Document images with source code:
== Segment start ==

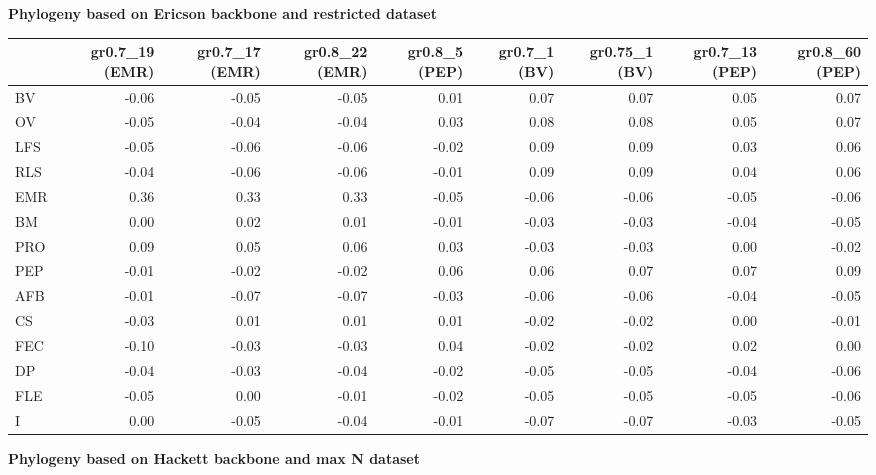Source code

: \begin{landscape}
\begin{table}
\begin{footnotesize}
\textbf{Phylogeny based on Ericson backbone and restricted dataset}

\begin{tabular}{@{}l|rrrrrrrr@{}}
\toprule
  & gr0.7\_19 (EMR) & gr0.7\_17 (EMR) & gr0.8\_22 (EMR) & gr0.8\_5 (PEP) & gr0.7\_1 (BV) & gr0.75\_1 (BV) & gr0.7\_13 (PEP) & gr0.8\_60 (PEP)\\
\midrule
BV & -0.06 & -0.05 & -0.05 & 0.01 & 0.07 & 0.07 & 0.05 & 0.07\\
OV & -0.05 & -0.04 & -0.04 & 0.03 & 0.08 & 0.08 & 0.05 & 0.07\\
LFS & -0.05 & -0.06 & -0.06 & -0.02 & 0.09 & 0.09 & 0.03 & 0.06\\
RLS & -0.04 & -0.06 & -0.06 & -0.01 & 0.09 & 0.09 & 0.04 & 0.06\\
EMR & 0.36 & 0.33 & 0.33 & -0.05 & -0.06 & -0.06 & -0.05 & -0.06\\
BM & 0.00 & 0.02 & 0.01 & -0.01 & -0.03 & -0.03 & -0.04 & -0.05\\
PRO & 0.09 & 0.05 & 0.06 & 0.03 & -0.03 & -0.03 & 0.00 & -0.02\\
PEP & -0.01 & -0.02 & -0.02 & 0.06 & 0.06 & 0.07 & 0.07 & 0.09\\
AFB & -0.01 & -0.07 & -0.07 & -0.03 & -0.06 & -0.06 & -0.04 & -0.05\\
CS & -0.03 & 0.01 & 0.01 & 0.01 & -0.02 & -0.02 & 0.00 & -0.01\\
FEC & -0.10 & -0.03 & -0.03 & 0.04 & -0.02 & -0.02 & 0.02 & 0.00\\
DP & -0.04 & -0.03 & -0.04 & -0.02 & -0.05 & -0.05 & -0.04 & -0.06\\
FLE & -0.05 & 0.00 & -0.01 & -0.02 & -0.05 & -0.05 & -0.05 & -0.06\\
I & 0.00 & -0.05 & -0.04 & -0.01 & -0.07 & -0.07 & -0.03 & -0.05\\
\bottomrule
\end{tabular}
\end{footnotesize}
\end{table}


\clearpage%

\begin{table}
\center
\begin{footnotesize}

\textbf{Phylogeny based on Hackett backbone and max N dataset}


\end{footnotesize}
\end{table}
\end{landscape}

== Segment end ==

**Task instructions**: I'd like the records above given again exactly, please, without the pictures.

**Expected answer**:
Source code

: \begin{landscape}
\begin{table}
\begin{footnotesize}
\textbf{Phylogeny based on Ericson backbone and restricted dataset}

\begin{tabular}{@{}l|rrrrrrrr@{}}
\toprule
  & gr0.7\_19 (EMR) & gr0.7\_17 (EMR) & gr0.8\_22 (EMR) & gr0.8\_5 (PEP) & gr0.7\_1 (BV) & gr0.75\_1 (BV) & gr0.7\_13 (PEP) & gr0.8\_60 (PEP)\\
\midrule
BV & -0.06 & -0.05 & -0.05 & 0.01 & 0.07 & 0.07 & 0.05 & 0.07\\
OV & -0.05 & -0.04 & -0.04 & 0.03 & 0.08 & 0.08 & 0.05 & 0.07\\
LFS & -0.05 & -0.06 & -0.06 & -0.02 & 0.09 & 0.09 & 0.03 & 0.06\\
RLS & -0.04 & -0.06 & -0.06 & -0.01 & 0.09 & 0.09 & 0.04 & 0.06\\
EMR & 0.36 & 0.33 & 0.33 & -0.05 & -0.06 & -0.06 & -0.05 & -0.06\\
BM & 0.00 & 0.02 & 0.01 & -0.01 & -0.03 & -0.03 & -0.04 & -0.05\\
PRO & 0.09 & 0.05 & 0.06 & 0.03 & -0.03 & -0.03 & 0.00 & -0.02\\
PEP & -0.01 & -0.02 & -0.02 & 0.06 & 0.06 & 0.07 & 0.07 & 0.09\\
AFB & -0.01 & -0.07 & -0.07 & -0.03 & -0.06 & -0.06 & -0.04 & -0.05\\
CS & -0.03 & 0.01 & 0.01 & 0.01 & -0.02 & -0.02 & 0.00 & -0.01\\
FEC & -0.10 & -0.03 & -0.03 & 0.04 & -0.02 & -0.02 & 0.02 & 0.00\\
DP & -0.04 & -0.03 & -0.04 & -0.02 & -0.05 & -0.05 & -0.04 & -0.06\\
FLE & -0.05 & 0.00 & -0.01 & -0.02 & -0.05 & -0.05 & -0.05 & -0.06\\
I & 0.00 & -0.05 & -0.04 & -0.01 & -0.07 & -0.07 & -0.03 & -0.05\\
\bottomrule
\end{tabular}
\end{footnotesize}
\end{table}


\clearpage%

\begin{table}
\center
\begin{footnotesize}

\textbf{Phylogeny based on Hackett backbone and max N dataset}


\end{footnotesize}
\end{table}
\end{landscape}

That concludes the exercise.